══ Data to process

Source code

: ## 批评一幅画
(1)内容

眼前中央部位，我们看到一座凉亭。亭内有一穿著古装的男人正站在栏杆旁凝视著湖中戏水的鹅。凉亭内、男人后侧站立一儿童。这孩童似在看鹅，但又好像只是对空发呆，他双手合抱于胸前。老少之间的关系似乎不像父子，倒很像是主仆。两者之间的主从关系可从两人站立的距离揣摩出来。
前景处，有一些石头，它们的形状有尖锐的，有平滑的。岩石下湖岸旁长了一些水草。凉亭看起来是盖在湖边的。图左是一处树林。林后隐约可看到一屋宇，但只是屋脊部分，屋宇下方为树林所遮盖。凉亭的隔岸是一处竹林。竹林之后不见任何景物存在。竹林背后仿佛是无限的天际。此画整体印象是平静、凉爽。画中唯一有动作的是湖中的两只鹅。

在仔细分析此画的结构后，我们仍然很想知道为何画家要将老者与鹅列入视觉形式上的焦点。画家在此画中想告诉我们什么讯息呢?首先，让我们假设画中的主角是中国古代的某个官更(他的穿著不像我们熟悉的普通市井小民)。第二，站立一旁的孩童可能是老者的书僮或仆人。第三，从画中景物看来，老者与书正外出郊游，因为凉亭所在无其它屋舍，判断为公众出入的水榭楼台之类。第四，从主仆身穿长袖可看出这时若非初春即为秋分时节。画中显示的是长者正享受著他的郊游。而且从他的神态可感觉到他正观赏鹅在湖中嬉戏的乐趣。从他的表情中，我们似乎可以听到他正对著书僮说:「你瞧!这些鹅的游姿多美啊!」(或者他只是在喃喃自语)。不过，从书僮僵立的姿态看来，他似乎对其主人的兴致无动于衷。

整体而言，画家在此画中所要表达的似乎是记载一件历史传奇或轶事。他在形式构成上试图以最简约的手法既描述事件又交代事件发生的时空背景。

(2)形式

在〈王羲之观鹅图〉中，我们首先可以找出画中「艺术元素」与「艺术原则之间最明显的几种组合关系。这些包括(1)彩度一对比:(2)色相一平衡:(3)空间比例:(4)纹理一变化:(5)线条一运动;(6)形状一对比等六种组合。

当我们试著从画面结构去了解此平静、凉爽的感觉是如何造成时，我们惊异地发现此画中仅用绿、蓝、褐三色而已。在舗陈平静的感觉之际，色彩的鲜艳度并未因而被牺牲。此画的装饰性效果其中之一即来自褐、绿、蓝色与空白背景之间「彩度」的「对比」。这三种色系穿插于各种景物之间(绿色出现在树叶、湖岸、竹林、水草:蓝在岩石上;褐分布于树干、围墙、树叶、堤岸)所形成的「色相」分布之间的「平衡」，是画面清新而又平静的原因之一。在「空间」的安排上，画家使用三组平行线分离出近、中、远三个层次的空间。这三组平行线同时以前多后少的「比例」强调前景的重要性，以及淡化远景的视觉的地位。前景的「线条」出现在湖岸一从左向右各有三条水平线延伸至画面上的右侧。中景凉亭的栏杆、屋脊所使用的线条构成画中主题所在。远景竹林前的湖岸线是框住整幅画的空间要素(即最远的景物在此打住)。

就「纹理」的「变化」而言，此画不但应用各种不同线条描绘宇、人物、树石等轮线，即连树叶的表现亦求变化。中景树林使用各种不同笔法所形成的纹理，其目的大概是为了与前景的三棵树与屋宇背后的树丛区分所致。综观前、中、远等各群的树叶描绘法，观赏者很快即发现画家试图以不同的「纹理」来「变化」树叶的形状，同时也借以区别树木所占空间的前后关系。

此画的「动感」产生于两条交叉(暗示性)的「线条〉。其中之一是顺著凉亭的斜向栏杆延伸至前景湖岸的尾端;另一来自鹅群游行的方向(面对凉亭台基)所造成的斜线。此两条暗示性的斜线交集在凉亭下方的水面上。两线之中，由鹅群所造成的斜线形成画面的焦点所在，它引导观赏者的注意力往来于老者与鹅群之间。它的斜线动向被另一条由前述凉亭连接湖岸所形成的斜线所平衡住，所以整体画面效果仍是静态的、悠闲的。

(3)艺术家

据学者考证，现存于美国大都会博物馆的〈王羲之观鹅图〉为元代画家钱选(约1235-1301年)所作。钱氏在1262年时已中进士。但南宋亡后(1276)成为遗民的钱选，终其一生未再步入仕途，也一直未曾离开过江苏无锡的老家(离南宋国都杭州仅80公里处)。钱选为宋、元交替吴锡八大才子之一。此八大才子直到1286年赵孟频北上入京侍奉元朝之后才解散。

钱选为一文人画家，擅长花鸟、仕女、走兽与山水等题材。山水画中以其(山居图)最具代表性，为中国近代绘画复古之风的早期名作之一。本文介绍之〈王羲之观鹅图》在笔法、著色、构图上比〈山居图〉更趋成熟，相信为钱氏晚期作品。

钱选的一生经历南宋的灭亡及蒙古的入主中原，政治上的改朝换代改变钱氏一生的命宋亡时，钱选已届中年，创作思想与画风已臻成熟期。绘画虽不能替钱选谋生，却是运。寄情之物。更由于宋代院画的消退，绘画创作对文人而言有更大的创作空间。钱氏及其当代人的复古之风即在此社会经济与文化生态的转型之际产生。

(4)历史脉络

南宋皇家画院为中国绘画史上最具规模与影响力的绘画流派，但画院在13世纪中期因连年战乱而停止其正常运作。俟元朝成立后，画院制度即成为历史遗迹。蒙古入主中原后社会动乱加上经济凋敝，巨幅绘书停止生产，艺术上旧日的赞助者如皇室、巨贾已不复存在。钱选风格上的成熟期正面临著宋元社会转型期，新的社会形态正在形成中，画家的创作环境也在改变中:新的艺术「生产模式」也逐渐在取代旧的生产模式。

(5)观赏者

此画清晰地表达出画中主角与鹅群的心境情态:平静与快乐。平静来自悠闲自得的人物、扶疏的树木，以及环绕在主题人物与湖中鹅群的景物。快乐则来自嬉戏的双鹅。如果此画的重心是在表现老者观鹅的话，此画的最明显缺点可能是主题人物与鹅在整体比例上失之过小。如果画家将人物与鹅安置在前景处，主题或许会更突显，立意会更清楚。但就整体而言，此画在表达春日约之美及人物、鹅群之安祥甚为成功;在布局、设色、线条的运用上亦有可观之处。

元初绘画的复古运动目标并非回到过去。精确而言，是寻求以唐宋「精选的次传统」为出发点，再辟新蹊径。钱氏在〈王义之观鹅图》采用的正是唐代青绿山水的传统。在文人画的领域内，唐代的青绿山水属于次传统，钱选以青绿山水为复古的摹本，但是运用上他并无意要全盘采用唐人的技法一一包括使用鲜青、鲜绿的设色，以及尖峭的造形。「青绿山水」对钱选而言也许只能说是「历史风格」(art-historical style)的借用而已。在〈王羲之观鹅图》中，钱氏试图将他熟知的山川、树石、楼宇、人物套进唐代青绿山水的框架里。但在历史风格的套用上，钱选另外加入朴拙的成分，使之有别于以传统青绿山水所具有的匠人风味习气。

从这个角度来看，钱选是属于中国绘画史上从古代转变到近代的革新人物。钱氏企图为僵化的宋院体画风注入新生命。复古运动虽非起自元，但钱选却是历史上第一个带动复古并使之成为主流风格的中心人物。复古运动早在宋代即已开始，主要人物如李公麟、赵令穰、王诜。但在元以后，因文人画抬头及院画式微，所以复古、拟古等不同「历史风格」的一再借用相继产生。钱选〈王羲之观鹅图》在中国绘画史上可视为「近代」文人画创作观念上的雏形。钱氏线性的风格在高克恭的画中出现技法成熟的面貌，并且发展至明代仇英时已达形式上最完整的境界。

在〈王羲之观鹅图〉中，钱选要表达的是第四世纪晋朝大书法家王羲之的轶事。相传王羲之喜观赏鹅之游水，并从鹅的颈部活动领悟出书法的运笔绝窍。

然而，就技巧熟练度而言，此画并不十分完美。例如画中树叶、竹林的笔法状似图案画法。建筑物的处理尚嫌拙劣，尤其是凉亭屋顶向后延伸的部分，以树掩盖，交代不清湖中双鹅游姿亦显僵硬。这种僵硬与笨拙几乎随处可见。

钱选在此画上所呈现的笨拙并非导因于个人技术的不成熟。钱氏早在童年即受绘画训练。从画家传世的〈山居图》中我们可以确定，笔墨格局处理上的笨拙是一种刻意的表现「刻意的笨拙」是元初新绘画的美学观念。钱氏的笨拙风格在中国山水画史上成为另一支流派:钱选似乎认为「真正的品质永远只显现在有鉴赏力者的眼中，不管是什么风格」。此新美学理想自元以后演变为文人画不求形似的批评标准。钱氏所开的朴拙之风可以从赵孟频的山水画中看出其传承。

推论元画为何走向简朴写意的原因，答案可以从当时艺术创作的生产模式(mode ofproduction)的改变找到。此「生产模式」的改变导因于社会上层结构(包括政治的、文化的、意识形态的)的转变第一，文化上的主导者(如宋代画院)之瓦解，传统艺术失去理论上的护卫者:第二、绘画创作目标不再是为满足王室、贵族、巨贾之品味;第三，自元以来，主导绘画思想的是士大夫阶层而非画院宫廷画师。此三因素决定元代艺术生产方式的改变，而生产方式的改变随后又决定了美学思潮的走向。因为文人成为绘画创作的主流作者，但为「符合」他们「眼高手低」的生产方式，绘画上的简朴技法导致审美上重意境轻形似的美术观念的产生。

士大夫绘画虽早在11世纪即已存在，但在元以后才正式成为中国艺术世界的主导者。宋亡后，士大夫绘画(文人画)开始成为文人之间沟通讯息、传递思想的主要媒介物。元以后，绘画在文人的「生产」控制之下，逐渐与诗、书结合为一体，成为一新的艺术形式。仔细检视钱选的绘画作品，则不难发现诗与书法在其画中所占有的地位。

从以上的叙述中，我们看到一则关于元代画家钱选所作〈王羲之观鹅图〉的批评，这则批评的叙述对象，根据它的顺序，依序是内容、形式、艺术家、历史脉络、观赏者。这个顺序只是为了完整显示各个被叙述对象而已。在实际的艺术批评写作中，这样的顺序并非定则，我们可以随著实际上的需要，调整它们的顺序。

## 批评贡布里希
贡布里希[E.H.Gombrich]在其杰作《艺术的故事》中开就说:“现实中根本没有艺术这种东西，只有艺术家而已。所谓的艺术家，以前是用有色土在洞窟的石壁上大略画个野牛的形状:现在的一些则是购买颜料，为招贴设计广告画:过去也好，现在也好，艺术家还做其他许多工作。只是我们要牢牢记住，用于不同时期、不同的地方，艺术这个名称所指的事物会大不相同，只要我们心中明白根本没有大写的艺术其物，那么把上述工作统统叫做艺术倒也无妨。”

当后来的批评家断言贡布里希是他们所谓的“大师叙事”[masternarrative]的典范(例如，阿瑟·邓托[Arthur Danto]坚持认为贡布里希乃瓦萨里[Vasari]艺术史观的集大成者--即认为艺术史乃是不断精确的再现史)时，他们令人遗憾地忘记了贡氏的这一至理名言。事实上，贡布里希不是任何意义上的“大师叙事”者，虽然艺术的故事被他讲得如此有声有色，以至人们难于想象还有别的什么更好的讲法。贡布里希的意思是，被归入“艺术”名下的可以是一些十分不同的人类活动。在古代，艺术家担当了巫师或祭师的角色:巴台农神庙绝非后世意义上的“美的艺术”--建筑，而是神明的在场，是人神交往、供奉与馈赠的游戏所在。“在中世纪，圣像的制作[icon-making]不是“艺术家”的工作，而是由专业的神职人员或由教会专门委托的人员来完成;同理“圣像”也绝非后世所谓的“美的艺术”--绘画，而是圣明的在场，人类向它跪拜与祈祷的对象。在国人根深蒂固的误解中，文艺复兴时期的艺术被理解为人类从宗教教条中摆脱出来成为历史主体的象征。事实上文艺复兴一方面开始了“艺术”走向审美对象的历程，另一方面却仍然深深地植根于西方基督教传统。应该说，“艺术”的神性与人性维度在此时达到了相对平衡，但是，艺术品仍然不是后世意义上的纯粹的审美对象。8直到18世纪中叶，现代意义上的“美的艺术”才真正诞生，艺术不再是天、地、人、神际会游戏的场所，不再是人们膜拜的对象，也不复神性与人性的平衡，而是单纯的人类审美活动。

════

**Required work**
From the data above, copy each line with the string "生产模式" in it.

**Answer space**
南宋皇家画院为中国绘画史上最具规模与影响力的绘画流派，但画院在13世纪中期因连年战乱而停止其正常运作。俟元朝成立后，画院制度即成为历史遗迹。蒙古入主中原后社会动乱加上经济凋敝，巨幅绘书停止生产，艺术上旧日的赞助者如皇室、巨贾已不复存在。钱选风格上的成熟期正面临著宋元社会转型期，新的社会形态正在形成中，画家的创作环境也在改变中:新的艺术「生产模式」也逐渐在取代旧的生产模式。
推论元画为何走向简朴写意的原因，答案可以从当时艺术创作的生产模式(mode ofproduction)的改变找到。此「生产模式」的改变导因于社会上层结构(包括政治的、文化的、意识形态的)的转变第一，文化上的主导者(如宋代画院)之瓦解，传统艺术失去理论上的护卫者:第二、绘画创作目标不再是为满足王室、贵族、巨贾之品味;第三，自元以来，主导绘画思想的是士大夫阶层而非画院宫廷画师。此三因素决定元代艺术生产方式的改变，而生产方式的改变随后又决定了美学思潮的走向。因为文人成为绘画创作的主流作者，但为「符合」他们「眼高手低」的生产方式，绘画上的简朴技法导致审美上重意境轻形似的美术观念的产生。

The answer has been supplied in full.